--- Task to complete ---
Among the entries below, find the lines with the word "between" and copy them.
___ Dataset records ___
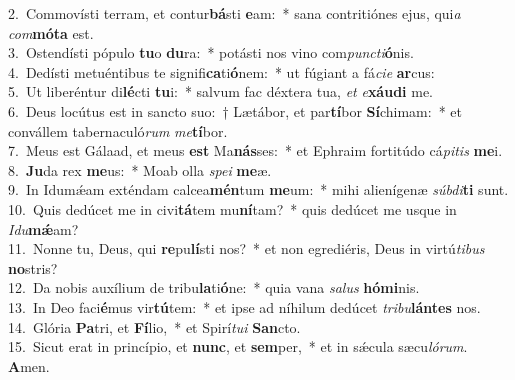 {2.~}Commovísti terram, et contur\textbf{bá}sti \textbf{e}am:~* sana contritiónes ejus, qui\textit{a} \textit{com}\textbf{mó}\textbf{ta} est.\\
{3.~}Ostendísti pópulo \textbf{tu}o \textbf{du}ra:~* potásti nos vino com\textit{pun}\textit{cti}\textbf{ó}nis.\\
{4.~}Dedísti metuéntibus te signifi\textbf{ca}ti\textbf{ó}nem:~* ut fúgiant a fá\textit{ci}\textit{e} \textbf{ar}cus:\\
{5.~}Ut liberéntur di\textbf{lé}cti \textbf{tu}i:~* salvum fac déxtera tua, \textit{et} \textit{e}\textbf{xáu}\textbf{di} me.\\
{6.~}Deus locútus est in sancto suo:~† Lætábor, et par\textbf{tí}bor \textbf{Sí}chimam:~* et convállem tabernaculó\textit{rum} \textit{me}\textbf{tí}bor.\\
{7.~}Meus est Gálaad, et meus \textbf{est} Ma\textbf{nás}ses:~* et Ephraim fortitúdo cá\textit{pi}\textit{tis} \textbf{me}i.\\
{8.~}\textbf{Ju}da rex \textbf{me}us:~* Moab olla \textit{spe}\textit{i} \textbf{me}æ.\\
{9.~}In Idumǽam exténdam calcea\textbf{mén}tum \textbf{me}um:~* mihi alienígenæ \textit{súb}\textit{di}\textbf{ti} sunt.\\
{10.~}Quis dedúcet me in civi\textbf{tá}tem mu\textbf{ní}tam?~* quis dedúcet me usque in \textit{I}\textit{du}\textbf{mǽ}am?\\
{11.~}Nonne tu, Deus, qui \textbf{re}pu\textbf{lí}sti nos?~* et non egrediéris, Deus in virtú\textit{ti}\textit{bus} \textbf{no}stris?\\
{12.~}Da nobis auxílium de tribu\textbf{la}ti\textbf{ó}ne:~* quia vana \textit{sa}\textit{lus} \textbf{hó}\textbf{mi}nis.\\
{13.~}In Deo faci\textbf{é}mus vir\textbf{tú}tem:~* et ipse ad níhilum dedúcet \textit{tri}\textit{bu}\textbf{lán}\textbf{tes} nos.\\
{14.~}Glória \textbf{Pa}tri, et \textbf{Fí}lio,~* et Spirí\textit{tu}\textit{i} \textbf{San}cto.\\
{15.~}Sicut erat in princípio, et \textbf{nunc}, et \textbf{sem}per,~* et in sǽcula sæcu\textit{ló}\textit{rum}. \textbf{A}men.\\
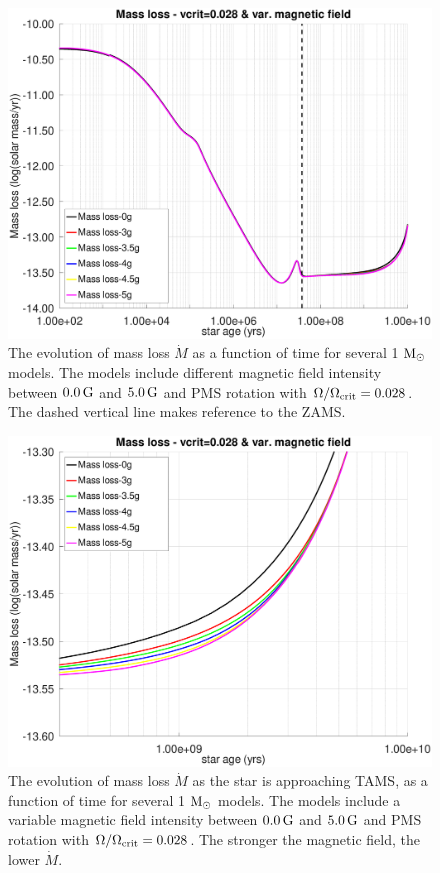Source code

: \documentclass[fleqn,usenatbib]{mnras}
\begin{document}
\begin{figure}
	\includegraphics[trim = 5mm 10mm 20mm 10mm, clip,width=\columnwidth]{figures/mdot_vc_028_var_g.eps}
    \caption{The evolution of mass loss $\Dot{M}$ as a function of time for several 1 $\mathrm{M}_\odot$ models. The models include different magnetic field intensity between $0.0\,\mathrm{G}$ and $5.0\,\mathrm{G}$ and PMS rotation with $\Omega / \Omega_{\mathrm{crit}}=0.028$. The dashed vertical line makes reference to the ZAMS.}
    \label{fig:mdot_vc_028_var_b}
\end{figure}

\begin{figure}
	\includegraphics[trim = 5mm 10mm 20mm 10mm, clip,width=\columnwidth]{figures/mdot_vc_028_var_g_z1.eps}
    \caption{The evolution of mass loss $\Dot{M}$ as the star is approaching TAMS, as a function of time for several 1 $\mathrm{M}_\odot$ models. The models include a variable magnetic field intensity between $0.0\,\mathrm{G}$ and $5.0\,\mathrm{G}$ and PMS rotation with $\Omega / \Omega_{\mathrm{crit}}=0.028$. The stronger the magnetic field, the lower $\Dot{M}$.}
    \label{fig:mdot_vc_028_var_b_z1}
\end{figure}
\end{document}
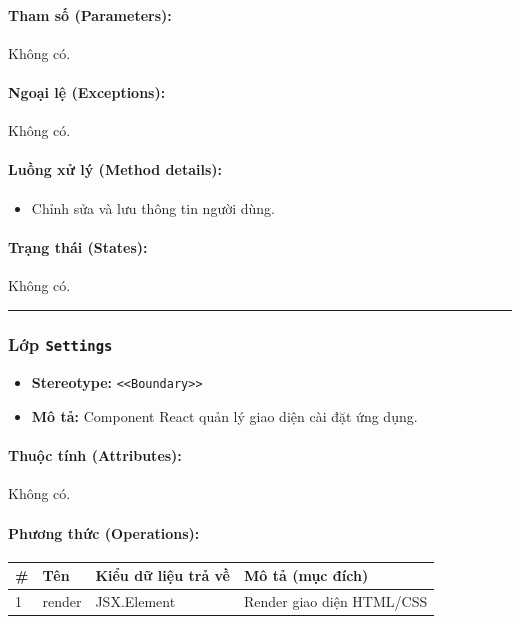 \documentclass[12pt,a4paper]{article}
\begin{document}
\paragraph{Tham số (Parameters):}
Không có.

\paragraph{Ngoại lệ (Exceptions):}
Không có.

\paragraph{Luồng xử lý (Method details):}
\begin{itemize}[leftmargin=*]
    \item Chỉnh sửa và lưu thông tin người dùng.
\end{itemize}


\paragraph{Trạng thái (States):}
Không có.

\vskip 0.5cm
\noindent\rule{\textwidth}{0.5pt}
\vskip 0.5cm

\subsubsection{Lớp \texttt{Settings}}
\begin{itemize}[leftmargin=*]
    \item \textbf{Stereotype:} \texttt{\textless{}\textless{}Boundary\textgreater{}\textgreater{}}
    \item \textbf{Mô tả:} Component React quản lý giao diện cài đặt ứng dụng.
\end{itemize}

\paragraph{Thuộc tính (Attributes):}
Không có.

\paragraph{Phương thức (Operations):}
\begin{longtable}{|p{0.6cm}|p{3.8cm}|p{2.6cm}|p{6.5cm}|}
\hline
\textbf{\#} & \textbf{Tên} & \textbf{Kiểu dữ liệu trả về} & \textbf{Mô tả (mục đích)} \\ \hline
\endhead
1 & render & JSX.Element & Render giao diện HTML/CSS \\ \hline
\end{longtable}
\end{document}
___
--- Exercise answer ---
    \caption{The evolution of mass loss $\Dot{M}$ as a function of time for several 1 $\mathrm{M}_\odot$ models. The models include different magnetic field intensity between $0.0\,\mathrm{G}$ and $5.0\,\mathrm{G}$ and PMS rotation with $\Omega / \Omega_{\mathrm{crit}}=0.028$. The dashed vertical line makes reference to the ZAMS.}
    \caption{The evolution of mass loss $\Dot{M}$ as the star is approaching TAMS, as a function of time for several 1 $\mathrm{M}_\odot$ models. The models include a variable magnetic field intensity between $0.0\,\mathrm{G}$ and $5.0\,\mathrm{G}$ and PMS rotation with $\Omega / \Omega_{\mathrm{crit}}=0.028$. The stronger the magnetic field, the lower $\Dot{M}$.}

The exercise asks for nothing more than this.